Trudeau also put forth some steps to support victims of violence and the wrongfully convicted:

  • Appoint more judges and make sexual assault law training mandatory.
  • Give cash to provinces to hire 425 more prosecutors and 225 new judges.
  • Provide free legal aid to survivors of sexual assault.
  • Establish an independent Criminal Case Review Commission to help those who are wrongfully convicted to have their cases reviewed.

 

NDP

NDP Leader Jagmeet Singh focused his public safety policies on keeping vulnerable young people away from gangs and preventing guns from getting into their hands.

Speaking in Vancouver last month, Singh said no government has given enough attention to youth anti-gun programs.

“It’s just not been done. We know it’s needed, we know people are desperate for investment, but no one has done it,” he said. “These youth organizations have come to me and have said we’ve got programs, we’ve got mentorship programs, everything in place, but we don’t have the core funding, and we need more help.”

To that end, Singh proposed the following steps to tackle gun violence:

  • Create a $100 million fund dedicated to keeping kids out of gangs through youth programs.
  • Support innovative models of community policing.
  • Ensure funding for anti-gang and anti-extremism youth projects.
  • Immediately ban carding by federal law enforcement including the RCMP and work with municipalities to end the practice.
  • Initiate a review of how carding info has been shared across jurisdictions

In addition to policies targeting youth Singh also outlined broader safety policies:

  • Ensure major cities have dedicated hate crime units.
  • Convene a national working group on countering online hate.
  • “Work to keep” illegal handguns and assault weapons off the streets.
  • Tackle gun smuggling and organized crime.
  • Increase restorative justice programs including victim support services in and out of court.

 

Green Party

The Green Party has released its entire platform and focused their public safety initiatives on prison reform and rehabilitation with the following proposals:

  • Eliminate mandatory minimum sentences.
  • End solitary confinement.
  • Re-invest in rehabilitation of prisoners for successful re-entry into society.
  • Reform the record suspensions process, especially for those convicted of minor cannabis possession.
  • Reform Canada’s courts to make them more accessible to Canadians.
  • Re-focus CBSA resources on weapons smuggling instead of residency issues.
  • Launch an anonymous national gun buyback program for handguns and assault weapons.

 

Conservative Party

Conservative Leader Andrew Scheer has said that a Conservative government will target illegal firearms and how they get into the hands of criminals.

 

Citing Toronto Police Chief Mark Saunders, Scheer said 80 per cent of guns in the hands of gang members are coming into Canada illegally from the United States.

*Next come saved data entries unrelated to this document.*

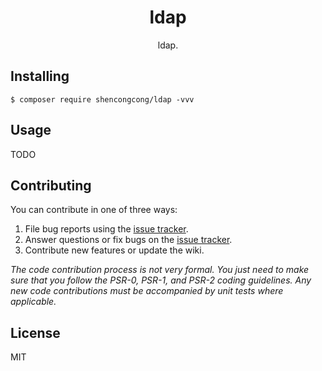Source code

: <h1 align="center"> ldap </h1>

<p align="center"> ldap.</p>


## Installing

```shell
$ composer require shencongcong/ldap -vvv
```

## Usage

TODO

## Contributing

You can contribute in one of three ways:

1. File bug reports using the [issue tracker](https://github.com/shencongcong/ldap/issues).
2. Answer questions or fix bugs on the [issue tracker](https://github.com/shencongcong/ldap/issues).
3. Contribute new features or update the wiki.

_The code contribution process is not very formal. You just need to make sure that you follow the PSR-0, PSR-1, and PSR-2 coding guidelines. Any new code contributions must be accompanied by unit tests where applicable._

## License

MIT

As such, Scheer is proposing the following measures to counter the influx of guns into Canada:

  • Create a Canada Border Services Agency task force to work with colleagues in the United States to disrupt gun smuggling routes.
  • Make it an offence to possess a smuggled firearm with a mandatory sentence of at least five years.

Other gun-related measures include requiring the RCMP to ask for and check references when issuing gun licenses, and introducing better ways for police forces to share information to go after illegal guns.

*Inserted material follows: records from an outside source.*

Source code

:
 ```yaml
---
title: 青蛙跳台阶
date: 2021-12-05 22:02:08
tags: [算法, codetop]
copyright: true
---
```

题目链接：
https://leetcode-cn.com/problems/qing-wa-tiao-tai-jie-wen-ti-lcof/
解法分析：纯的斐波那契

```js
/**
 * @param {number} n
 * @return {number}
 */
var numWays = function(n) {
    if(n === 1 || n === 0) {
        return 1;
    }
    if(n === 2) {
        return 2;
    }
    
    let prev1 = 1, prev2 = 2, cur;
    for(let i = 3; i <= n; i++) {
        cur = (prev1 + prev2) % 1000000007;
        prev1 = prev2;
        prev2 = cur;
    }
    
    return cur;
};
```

Scheer also said most shootings have street-gang connections and put forth stricter penalties for gang activity:

  • End bail for repeat gang offenders.
  • Label gangs as criminal entities in the Criminal Code, to simplify criminal prosecutions.
  • Revoke parole for offenders who maintain ties to gangs.
  • Create new offenses with mandatory minimum sentences specifically for committing and ordering violent gang crimes.